Woman ponders breaking up family
DEAR AMY >> I need help. My partner and I have been together for almost six years.
Through infertility treatment, we have a 2-yearold daughter, and I am currently pregnant again.
I love my partner. He is a wonderful man. However, I cannot bear his 10-year-old son, who lives with us half the time.
I have felt this way for most of the relationship but kept trying to make things work. I just can’t do it anymore. I am angry and miserable, and my partner refuses to do anything to change our living environment or to change his custody arrangement (which isn’t working for me and is harmful for the boy — he doesn’t have a base, both parents have started new families and he doesn’t know where he fits in).
I’m now faced with leaving the relationship and breaking up my child’s (and future child’s) family, or remaining in a cold, angry, polarized home.
What should I do?
— Desperate
DEAR DESPERATE >> I have to wonder at your judgment, to bring two children into a family and household from which you plan to flee. My heart also breaks for this 10-year-old boy. You seem to have sterling insight into how dislocated his life is (how can he succeed with the deck so stacked against him?), and yet you don’t seem to have much compassion for him, presumably because you “can’t bear” him.
With professional help, parenting instruction, therapy for the child and lots and lots of effort from you and your partner, your little fractured family would stand a chance of succeeding. As it is (you hostile, your partner checked-out), I don’t imagine you will commit to attachment.

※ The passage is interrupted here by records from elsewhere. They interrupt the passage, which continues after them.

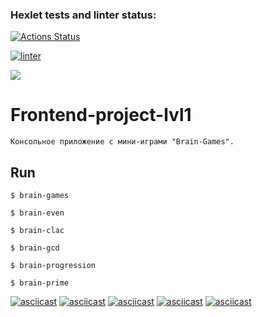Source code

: ### Hexlet tests and linter status:
[![Actions Status](https://github.com/efterpe/frontend-project-lvl1/workflows/hexlet-check/badge.svg)](https://github.com/efterpe/frontend-project-lvl1/actions)

[![linter](https://github.com/efterpe/frontend-project-lvl1/actions/workflows/linter.yml/badge.svg)](https://github.com/efterpe/frontend-project-lvl1/actions/workflows/linter.yml)

<a href="https://github.com/efterpe/frontend-project-lvl1"><img src="https://codeclimate.com/github/efterpe/frontend-project-lvl1"/></a>
 
 
 Frontend-project-lvl1
 ========================
    Консольное приложение с мини-играми "Brain-Games". 
Run 
-------------------------

    $ brain-games

    $ brain-even

    $ brain-clac
       
    $ brain-gcd

    $ brain-progression

    $ brain-prime




[![asciicast](https://asciinema.org/a/399444.svg)](https://asciinema.org/a/399444)
[![asciicast](https://asciinema.org/a/401429.svg)](https://asciinema.org/a/401429)
[![asciicast](https://asciinema.org/a/401433.svg)](https://asciinema.org/a/401433)
[![asciicast](https://asciinema.org/a/401440.svg)](https://asciinema.org/a/401440)
[![asciicast](https://asciinema.org/a/401442.svg)](https://asciinema.org/a/401442)

 

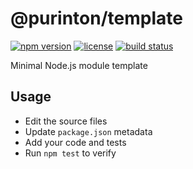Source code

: # @purinton/template

[![npm version](https://img.shields.io/npm/v/@purinton/module-template.svg)](https://www.npmjs.com/package/@purinton/module-template) [![license](https://img.shields.io/github/license/purinton/module-template.svg)](LICENSE) [![build status](https://github.com/purinton/module-template/actions/workflows/nodejs.yml/badge.svg)](https://github.com/purinton/module-template/actions)


Minimal Node.js module template

## Usage

- Edit the source files
- Update `package.json` metadata
- Add your code and tests
- Run `npm test` to verify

I very rarely (if ever) suggest that a parent should break up a family, but I’m thinking of this boy now, as well as your other children. Because you seem to lack the will or wherewithal to make the effort to create a healthy household, it might actually be best for all of the children if you and your partner separate.
DEAR AMY >> “Worried Dad” described his doctor son-in-law’s klutziness.
I am a fellow physician. His problem was obvious to me: Like many of us, he isn’t getting enough sleep.
Our job is tough. Please consider more compassionate theories before jumping to conclusions. —Dr.K
DEAR DR. K >> I don’t know how doctors manage, given this punishing schedule. Sleep deprivation could definitely lead to all of the symptoms mentioned.
I also hope that this doctor gets a check-up.